For some reason, priming and painting trim is a project that no one really pays attention to, until it is pointed out specifically. It is amazing how properly priming, and painting, the trim areas of your home can have a dramatic effect on the overall look of your home. In large part this is because most people do not notice just how much the trim makes the rest of the home stand out. Trim is supposed to be an accent area of your home, which will enhance its overall look. When this area doesn't look that great, it can make the rest of your home look bad as well. Here is how you can both prime and paint the trim of your home, and make it look fantastic again.

Materials needed:

  • Exterior trim paint (in your chosen color)
  • Primer for your specific surface (Wood, masonry, stone, etc.)
  • Painters tape
  • 4 inch paint brush
  • 2 inch tapered sash paint brush
  • Corner roller


  1. Focus on the fascia. When painting trim, it is always best to start high and work your way down.
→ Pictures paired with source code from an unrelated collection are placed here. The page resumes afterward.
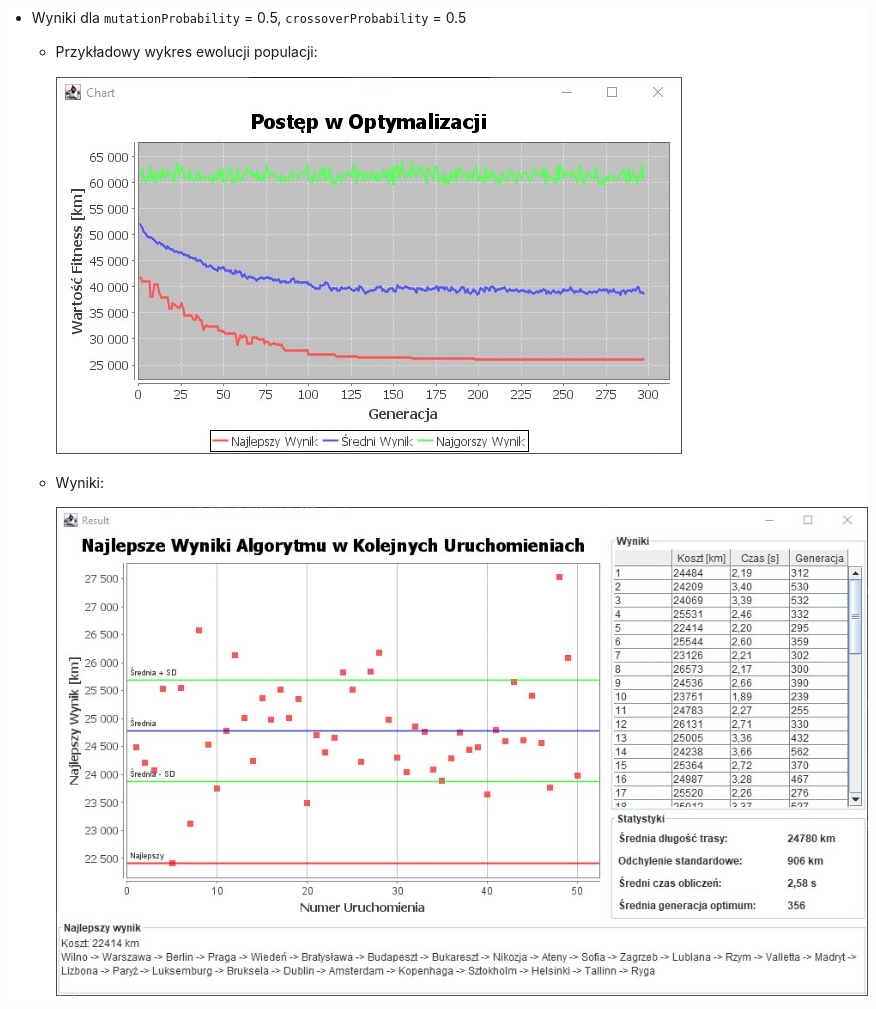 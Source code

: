 - Wyniki dla `mutationProbability` = $0.5$, `crossoverProbability` = $0.5$

    - Przykładowy wykres ewolucji populacji:

      ![](experiments/3/c14.jpg)

    - Wyniki:

      ![](experiments/3/r14.jpg)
This is done so that the paint will not drip down into areas that you have already finished, and ruin your work. Start by working with the fascia first (the surface above the soffits), and then work your way down. Just as when you paint anything else, be sure that you apply your primer first before you begin painting.
  2. Paint the soffits. On your soffits, start from the back of the wall and work your way forward. As you do this focus on the panels and trim before you begin working on the molding below the soffit itself.
  3. Don't forget the moldings. Be sure that once you have finished priming the panels, that you don't forget the moldings.
  4. Paint it. Once you have finished priming everything, go ahead and begin to paint it. Follow the same pattern that you used when priming. This will help to ensure that you don't need miss anything, and that you limit your mistakes. If you need to do more than one coat of paint, make sure that you allow everything to dry completely before you begin your subsequent coats.
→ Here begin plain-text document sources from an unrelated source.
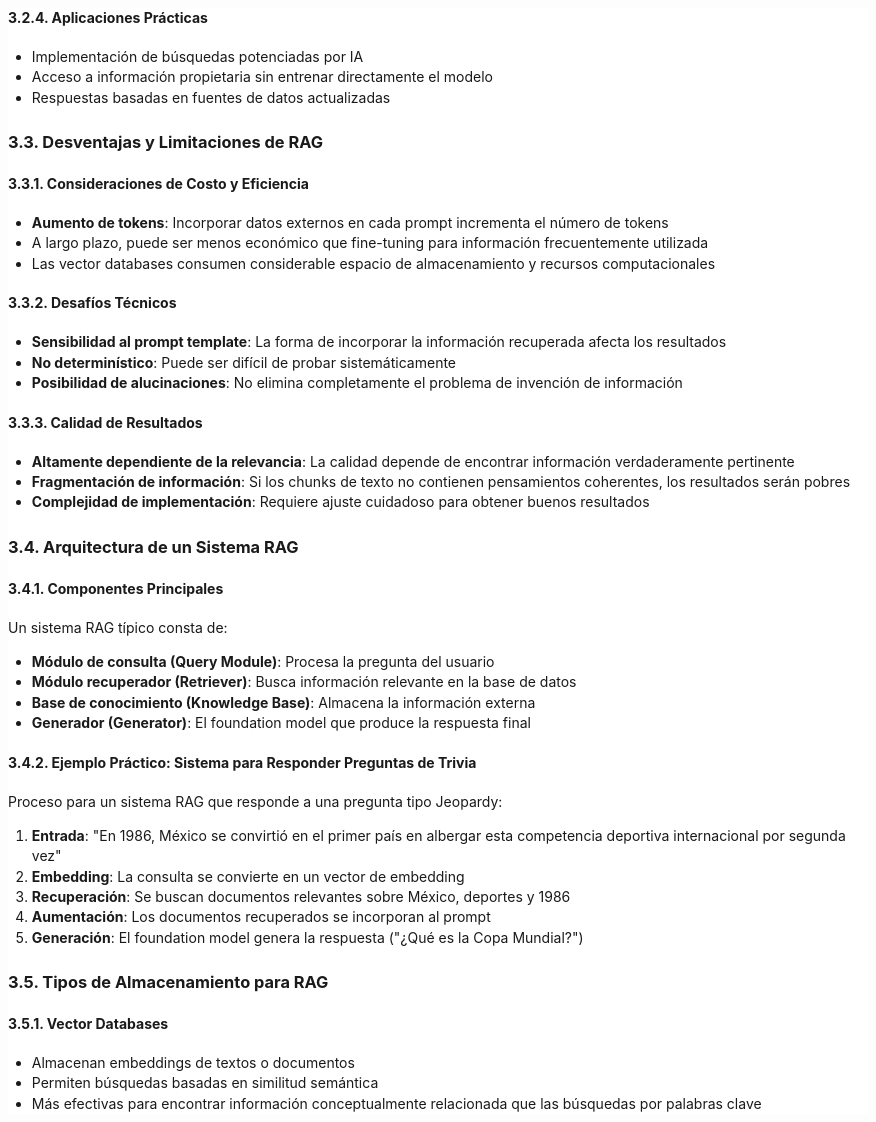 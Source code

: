 #### 3.2.4. Aplicaciones Prácticas
- Implementación de búsquedas potenciadas por IA
- Acceso a información propietaria sin entrenar directamente el modelo
- Respuestas basadas en fuentes de datos actualizadas

### 3.3. Desventajas y Limitaciones de RAG

#### 3.3.1. Consideraciones de Costo y Eficiencia
- **Aumento de tokens**: Incorporar datos externos en cada prompt incrementa el número de tokens
- A largo plazo, puede ser menos económico que fine-tuning para información frecuentemente utilizada
- Las vector databases consumen considerable espacio de almacenamiento y recursos computacionales

#### 3.3.2. Desafíos Técnicos
- **Sensibilidad al prompt template**: La forma de incorporar la información recuperada afecta los resultados
- **No determinístico**: Puede ser difícil de probar sistemáticamente
- **Posibilidad de alucinaciones**: No elimina completamente el problema de invención de información

#### 3.3.3. Calidad de Resultados
- **Altamente dependiente de la relevancia**: La calidad depende de encontrar información verdaderamente pertinente
- **Fragmentación de información**: Si los chunks de texto no contienen pensamientos coherentes, los resultados serán pobres
- **Complejidad de implementación**: Requiere ajuste cuidadoso para obtener buenos resultados

### 3.4. Arquitectura de un Sistema RAG

#### 3.4.1. Componentes Principales
Un sistema RAG típico consta de:
- **Módulo de consulta (Query Module)**: Procesa la pregunta del usuario
- **Módulo recuperador (Retriever)**: Busca información relevante en la base de datos
- **Base de conocimiento (Knowledge Base)**: Almacena la información externa
- **Generador (Generator)**: El foundation model que produce la respuesta final

#### 3.4.2. Ejemplo Práctico: Sistema para Responder Preguntas de Trivia
Proceso para un sistema RAG que responde a una pregunta tipo Jeopardy:

1. **Entrada**: "En 1986, México se convirtió en el primer país en albergar esta competencia deportiva internacional por segunda vez"
2. **Embedding**: La consulta se convierte en un vector de embedding
3. **Recuperación**: Se buscan documentos relevantes sobre México, deportes y 1986
4. **Aumentación**: Los documentos recuperados se incorporan al prompt
5. **Generación**: El foundation model genera la respuesta ("¿Qué es la Copa Mundial?")

### 3.5. Tipos de Almacenamiento para RAG

#### 3.5.1. Vector Databases
- Almacenan embeddings de textos o documentos
- Permiten búsquedas basadas en similitud semántica
- Más efectivas para encontrar información conceptualmente relacionada que las búsquedas por palabras clave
Jambs, casing, and other trim:

  1. Apply some painters tape. Before you begin priming or painting the trim, make sure that you apply some painters tape near the edges. This will help prevent any mistakes from going onto the siding, floors, or even the glass of windows. Have the tape go out at least two or three inches from the trim to ensure you provide ample protection.
  2. Prime the casing, trim, and jambs. Once again, start at the top and work your way down. In this case though, make sure that you start on the inside areas of the window or door jamb, before you work towards the outside.
  3. Paint, starting with the jambs. After you have primed your jambs, casings, and other trim allow everything to dry completely. When everything is dry, begin painting, starting at the top inside corner of your window and door jambs. If you need to paint any casings, make sure that you do it while the jambs are still wet. This will help reduce any potential mistakes.

Author Bio

Lee Wyatt

Contributor of numerous Tips.Net articles, Lee Wyatt is quickly becoming a regular "Jack of all trades." He is currently an independent contractor specializing in writing and editing. Contact him today for all of your writing and editing needs! Click here to contact. ...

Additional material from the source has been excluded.